◆ WHAT THE TASK REQUIRES ◆
For the entries that follow, restate word for word the line containing "在字节跳动，随着业务的快速发展，HDFS 的数据量和集群规模快速扩大，原来的 HDFS", the line containing "### ✅ **TensorBoard Integration**", and every line that lies between them.
START INPUT
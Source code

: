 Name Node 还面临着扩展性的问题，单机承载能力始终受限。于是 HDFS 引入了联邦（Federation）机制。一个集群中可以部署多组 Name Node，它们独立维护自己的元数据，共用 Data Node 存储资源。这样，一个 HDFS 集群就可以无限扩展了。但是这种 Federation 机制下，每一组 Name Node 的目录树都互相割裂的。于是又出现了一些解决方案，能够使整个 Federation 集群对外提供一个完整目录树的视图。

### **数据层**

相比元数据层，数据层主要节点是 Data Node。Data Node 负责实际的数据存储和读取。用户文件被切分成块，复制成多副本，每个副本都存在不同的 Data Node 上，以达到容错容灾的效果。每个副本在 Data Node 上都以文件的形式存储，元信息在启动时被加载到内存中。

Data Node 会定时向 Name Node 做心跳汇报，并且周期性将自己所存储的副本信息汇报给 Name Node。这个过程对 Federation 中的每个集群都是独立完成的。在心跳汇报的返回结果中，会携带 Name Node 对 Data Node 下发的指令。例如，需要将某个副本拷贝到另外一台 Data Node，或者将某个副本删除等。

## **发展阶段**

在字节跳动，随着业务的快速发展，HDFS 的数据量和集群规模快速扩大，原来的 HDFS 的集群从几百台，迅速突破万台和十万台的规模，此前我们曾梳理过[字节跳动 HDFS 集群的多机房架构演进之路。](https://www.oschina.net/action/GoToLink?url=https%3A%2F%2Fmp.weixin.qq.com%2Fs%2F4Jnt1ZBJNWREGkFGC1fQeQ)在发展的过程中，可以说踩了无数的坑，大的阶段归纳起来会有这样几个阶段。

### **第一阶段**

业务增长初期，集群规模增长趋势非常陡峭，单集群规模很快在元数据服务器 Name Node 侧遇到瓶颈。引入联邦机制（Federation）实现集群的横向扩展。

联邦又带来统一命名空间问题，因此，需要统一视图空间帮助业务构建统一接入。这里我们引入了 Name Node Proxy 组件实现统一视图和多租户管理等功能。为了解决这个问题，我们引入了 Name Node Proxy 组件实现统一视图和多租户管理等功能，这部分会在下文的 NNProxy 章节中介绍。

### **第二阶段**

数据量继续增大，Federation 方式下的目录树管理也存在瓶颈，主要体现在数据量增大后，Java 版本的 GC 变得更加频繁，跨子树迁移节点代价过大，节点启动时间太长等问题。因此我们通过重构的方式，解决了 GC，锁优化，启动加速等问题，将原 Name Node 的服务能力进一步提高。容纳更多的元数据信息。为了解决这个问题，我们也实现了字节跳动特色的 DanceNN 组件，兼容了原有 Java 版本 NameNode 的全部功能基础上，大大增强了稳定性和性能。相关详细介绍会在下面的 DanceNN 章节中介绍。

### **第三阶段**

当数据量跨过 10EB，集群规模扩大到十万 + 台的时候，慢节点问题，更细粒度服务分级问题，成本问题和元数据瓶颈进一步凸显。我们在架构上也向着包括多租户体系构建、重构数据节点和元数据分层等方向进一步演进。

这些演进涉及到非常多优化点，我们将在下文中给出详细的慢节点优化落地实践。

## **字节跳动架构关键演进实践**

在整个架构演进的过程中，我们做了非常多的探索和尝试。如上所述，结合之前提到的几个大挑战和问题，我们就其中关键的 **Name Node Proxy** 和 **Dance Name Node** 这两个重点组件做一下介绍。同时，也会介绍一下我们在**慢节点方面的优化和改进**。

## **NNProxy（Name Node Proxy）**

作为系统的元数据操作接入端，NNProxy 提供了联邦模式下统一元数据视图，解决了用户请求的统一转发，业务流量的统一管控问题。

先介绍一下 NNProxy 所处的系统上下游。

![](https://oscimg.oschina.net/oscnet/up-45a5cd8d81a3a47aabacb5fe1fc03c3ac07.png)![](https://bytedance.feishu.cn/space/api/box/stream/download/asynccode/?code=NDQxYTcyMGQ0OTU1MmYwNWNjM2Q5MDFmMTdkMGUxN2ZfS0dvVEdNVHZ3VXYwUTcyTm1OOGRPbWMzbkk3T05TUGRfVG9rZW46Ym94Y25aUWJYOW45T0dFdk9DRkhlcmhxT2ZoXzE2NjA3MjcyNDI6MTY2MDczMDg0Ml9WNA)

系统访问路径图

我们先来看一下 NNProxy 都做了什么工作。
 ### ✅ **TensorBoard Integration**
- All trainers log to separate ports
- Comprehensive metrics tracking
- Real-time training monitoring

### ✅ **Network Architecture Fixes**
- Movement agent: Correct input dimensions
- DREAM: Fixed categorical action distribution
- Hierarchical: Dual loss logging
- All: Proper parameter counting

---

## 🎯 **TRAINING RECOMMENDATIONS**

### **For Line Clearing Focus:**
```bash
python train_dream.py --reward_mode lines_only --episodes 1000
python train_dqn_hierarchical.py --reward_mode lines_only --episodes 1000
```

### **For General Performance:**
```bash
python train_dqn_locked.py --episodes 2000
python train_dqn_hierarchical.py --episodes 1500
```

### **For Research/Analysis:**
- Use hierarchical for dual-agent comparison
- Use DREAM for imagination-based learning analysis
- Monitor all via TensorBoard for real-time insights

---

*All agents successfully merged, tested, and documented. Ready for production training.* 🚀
END INPUT
◆ RESULT OF THE EXERCISE ◆
在字节跳动，随着业务的快速发展，HDFS 的数据量和集群规模快速扩大，原来的 HDFS 的集群从几百台，迅速突破万台和十万台的规模，此前我们曾梳理过[字节跳动 HDFS 集群的多机房架构演进之路。](https://www.oschina.net/action/GoToLink?url=https%3A%2F%2Fmp.weixin.qq.com%2Fs%2F4Jnt1ZBJNWREGkFGC1fQeQ)在发展的过程中，可以说踩了无数的坑，大的阶段归纳起来会有这样几个阶段。

### **第一阶段**

业务增长初期，集群规模增长趋势非常陡峭，单集群规模很快在元数据服务器 Name Node 侧遇到瓶颈。引入联邦机制（Federation）实现集群的横向扩展。

联邦又带来统一命名空间问题，因此，需要统一视图空间帮助业务构建统一接入。这里我们引入了 Name Node Proxy 组件实现统一视图和多租户管理等功能。为了解决这个问题，我们引入了 Name Node Proxy 组件实现统一视图和多租户管理等功能，这部分会在下文的 NNProxy 章节中介绍。

### **第二阶段**

数据量继续增大，Federation 方式下的目录树管理也存在瓶颈，主要体现在数据量增大后，Java 版本的 GC 变得更加频繁，跨子树迁移节点代价过大，节点启动时间太长等问题。因此我们通过重构的方式，解决了 GC，锁优化，启动加速等问题，将原 Name Node 的服务能力进一步提高。容纳更多的元数据信息。为了解决这个问题，我们也实现了字节跳动特色的 DanceNN 组件，兼容了原有 Java 版本 NameNode 的全部功能基础上，大大增强了稳定性和性能。相关详细介绍会在下面的 DanceNN 章节中介绍。

### **第三阶段**

当数据量跨过 10EB，集群规模扩大到十万 + 台的时候，慢节点问题，更细粒度服务分级问题，成本问题和元数据瓶颈进一步凸显。我们在架构上也向着包括多租户体系构建、重构数据节点和元数据分层等方向进一步演进。

这些演进涉及到非常多优化点，我们将在下文中给出详细的慢节点优化落地实践。

## **字节跳动架构关键演进实践**

在整个架构演进的过程中，我们做了非常多的探索和尝试。如上所述，结合之前提到的几个大挑战和问题，我们就其中关键的 **Name Node Proxy** 和 **Dance Name Node** 这两个重点组件做一下介绍。同时，也会介绍一下我们在**慢节点方面的优化和改进**。

## **NNProxy（Name Node Proxy）**

作为系统的元数据操作接入端，NNProxy 提供了联邦模式下统一元数据视图，解决了用户请求的统一转发，业务流量的统一管控问题。

先介绍一下 NNProxy 所处的系统上下游。

![](https://oscimg.oschina.net/oscnet/up-45a5cd8d81a3a47aabacb5fe1fc03c3ac07.png)![](https://bytedance.feishu.cn/space/api/box/stream/download/asynccode/?code=NDQxYTcyMGQ0OTU1MmYwNWNjM2Q5MDFmMTdkMGUxN2ZfS0dvVEdNVHZ3VXYwUTcyTm1OOGRPbWMzbkk3T05TUGRfVG9rZW46Ym94Y25aUWJYOW45T0dFdk9DRkhlcmhxT2ZoXzE2NjA3MjcyNDI6MTY2MDczMDg0Ml9WNA)

系统访问路径图

我们先来看一下 NNProxy 都做了什么工作。
 ### ✅ **TensorBoard Integration**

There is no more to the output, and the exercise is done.